Search the material below for the word "NuxtJS" and copy every line in which it occurs.

______

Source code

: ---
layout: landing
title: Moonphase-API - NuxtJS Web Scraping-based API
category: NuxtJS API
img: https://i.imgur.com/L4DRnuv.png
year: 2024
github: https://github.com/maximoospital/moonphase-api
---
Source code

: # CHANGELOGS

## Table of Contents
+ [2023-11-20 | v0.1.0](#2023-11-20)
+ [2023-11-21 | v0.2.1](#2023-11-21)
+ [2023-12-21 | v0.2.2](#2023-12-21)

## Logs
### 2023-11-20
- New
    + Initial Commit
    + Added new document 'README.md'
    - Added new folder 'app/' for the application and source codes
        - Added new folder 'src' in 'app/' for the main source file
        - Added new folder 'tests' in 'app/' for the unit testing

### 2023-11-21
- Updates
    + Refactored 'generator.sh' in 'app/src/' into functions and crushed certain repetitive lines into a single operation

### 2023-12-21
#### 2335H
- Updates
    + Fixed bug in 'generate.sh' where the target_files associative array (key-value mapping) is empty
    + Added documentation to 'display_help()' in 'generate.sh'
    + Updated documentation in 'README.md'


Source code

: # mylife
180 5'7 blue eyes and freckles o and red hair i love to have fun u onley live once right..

______

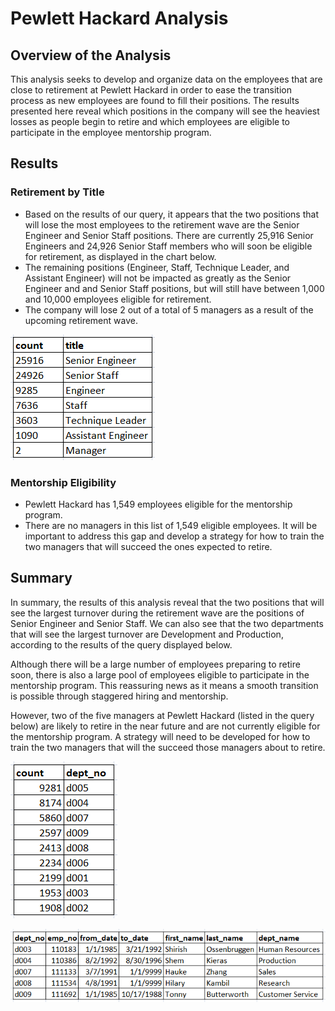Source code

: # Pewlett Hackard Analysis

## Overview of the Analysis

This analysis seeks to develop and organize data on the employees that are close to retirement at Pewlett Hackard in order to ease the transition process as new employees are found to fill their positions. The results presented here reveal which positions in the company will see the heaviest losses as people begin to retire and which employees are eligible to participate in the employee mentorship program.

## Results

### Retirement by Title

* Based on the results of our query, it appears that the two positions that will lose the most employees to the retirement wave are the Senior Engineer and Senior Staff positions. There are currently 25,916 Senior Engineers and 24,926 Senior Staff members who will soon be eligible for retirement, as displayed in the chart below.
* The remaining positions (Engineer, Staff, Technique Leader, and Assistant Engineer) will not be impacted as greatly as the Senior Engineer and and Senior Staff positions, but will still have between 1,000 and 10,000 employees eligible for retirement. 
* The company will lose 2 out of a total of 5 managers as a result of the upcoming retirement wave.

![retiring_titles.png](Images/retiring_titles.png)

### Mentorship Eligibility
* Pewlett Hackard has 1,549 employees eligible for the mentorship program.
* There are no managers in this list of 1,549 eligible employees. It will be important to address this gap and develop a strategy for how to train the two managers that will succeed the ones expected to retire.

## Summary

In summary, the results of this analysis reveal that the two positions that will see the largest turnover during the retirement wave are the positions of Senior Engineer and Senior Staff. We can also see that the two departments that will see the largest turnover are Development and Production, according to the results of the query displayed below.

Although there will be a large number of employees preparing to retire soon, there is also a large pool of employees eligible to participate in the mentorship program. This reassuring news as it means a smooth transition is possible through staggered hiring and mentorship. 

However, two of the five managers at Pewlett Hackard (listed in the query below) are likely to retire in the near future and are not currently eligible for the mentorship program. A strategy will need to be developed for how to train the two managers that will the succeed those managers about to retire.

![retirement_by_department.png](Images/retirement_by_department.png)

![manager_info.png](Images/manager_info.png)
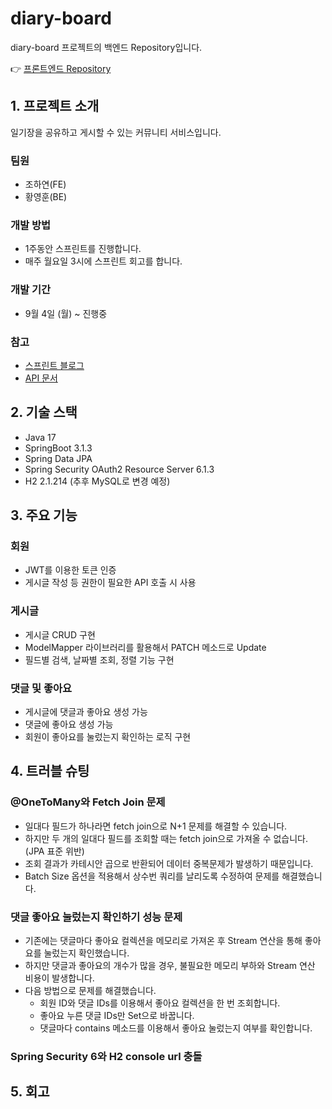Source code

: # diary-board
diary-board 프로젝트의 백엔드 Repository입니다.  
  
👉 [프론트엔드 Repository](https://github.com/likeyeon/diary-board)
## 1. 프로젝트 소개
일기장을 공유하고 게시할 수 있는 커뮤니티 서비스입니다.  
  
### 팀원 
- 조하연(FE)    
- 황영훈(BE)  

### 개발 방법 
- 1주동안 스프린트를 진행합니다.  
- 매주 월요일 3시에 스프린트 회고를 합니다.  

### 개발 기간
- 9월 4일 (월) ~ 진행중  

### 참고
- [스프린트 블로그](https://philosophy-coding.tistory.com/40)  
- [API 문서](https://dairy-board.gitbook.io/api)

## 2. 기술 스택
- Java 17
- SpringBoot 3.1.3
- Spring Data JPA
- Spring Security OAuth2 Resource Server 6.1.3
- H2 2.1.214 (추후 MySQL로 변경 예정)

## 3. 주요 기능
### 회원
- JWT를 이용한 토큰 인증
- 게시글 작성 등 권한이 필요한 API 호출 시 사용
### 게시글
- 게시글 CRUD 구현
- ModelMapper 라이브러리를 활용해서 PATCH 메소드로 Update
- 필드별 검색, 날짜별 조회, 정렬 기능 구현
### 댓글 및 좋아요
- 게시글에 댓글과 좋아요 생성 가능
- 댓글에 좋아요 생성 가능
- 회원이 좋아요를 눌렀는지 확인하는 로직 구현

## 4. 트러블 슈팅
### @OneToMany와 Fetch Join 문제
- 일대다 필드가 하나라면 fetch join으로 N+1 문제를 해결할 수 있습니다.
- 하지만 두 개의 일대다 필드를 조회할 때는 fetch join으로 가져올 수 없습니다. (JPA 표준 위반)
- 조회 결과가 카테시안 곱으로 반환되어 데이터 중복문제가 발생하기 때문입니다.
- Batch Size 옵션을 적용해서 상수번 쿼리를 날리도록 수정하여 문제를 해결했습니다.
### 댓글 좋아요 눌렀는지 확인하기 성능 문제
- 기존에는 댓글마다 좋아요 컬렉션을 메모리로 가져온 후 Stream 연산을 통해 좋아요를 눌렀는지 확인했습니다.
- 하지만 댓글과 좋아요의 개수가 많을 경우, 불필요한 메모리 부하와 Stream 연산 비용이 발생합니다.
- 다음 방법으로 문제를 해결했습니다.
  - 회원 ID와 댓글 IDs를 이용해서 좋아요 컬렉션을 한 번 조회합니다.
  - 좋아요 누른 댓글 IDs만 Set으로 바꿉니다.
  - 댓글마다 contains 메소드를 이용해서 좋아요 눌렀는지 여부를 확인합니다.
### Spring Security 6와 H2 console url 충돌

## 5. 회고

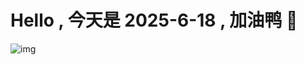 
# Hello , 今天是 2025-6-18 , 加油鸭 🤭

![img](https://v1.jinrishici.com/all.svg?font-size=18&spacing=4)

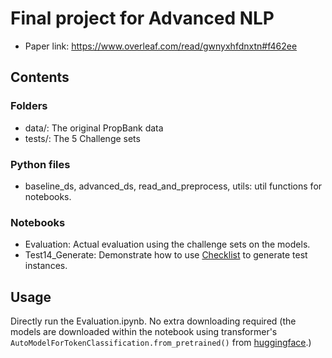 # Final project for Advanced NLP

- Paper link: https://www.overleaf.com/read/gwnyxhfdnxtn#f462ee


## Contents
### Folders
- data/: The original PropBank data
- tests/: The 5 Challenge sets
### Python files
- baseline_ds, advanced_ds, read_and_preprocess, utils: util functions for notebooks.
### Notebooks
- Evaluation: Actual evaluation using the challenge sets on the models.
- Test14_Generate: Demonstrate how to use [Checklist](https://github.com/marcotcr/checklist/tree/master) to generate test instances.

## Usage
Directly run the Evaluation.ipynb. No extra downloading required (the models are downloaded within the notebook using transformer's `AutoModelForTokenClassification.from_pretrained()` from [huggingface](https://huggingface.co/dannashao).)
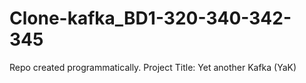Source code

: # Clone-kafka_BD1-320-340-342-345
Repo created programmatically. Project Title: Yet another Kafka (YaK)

______

[EXPECTED ANSWER]:
title: Moonphase-API - NuxtJS Web Scraping-based API
category: NuxtJS API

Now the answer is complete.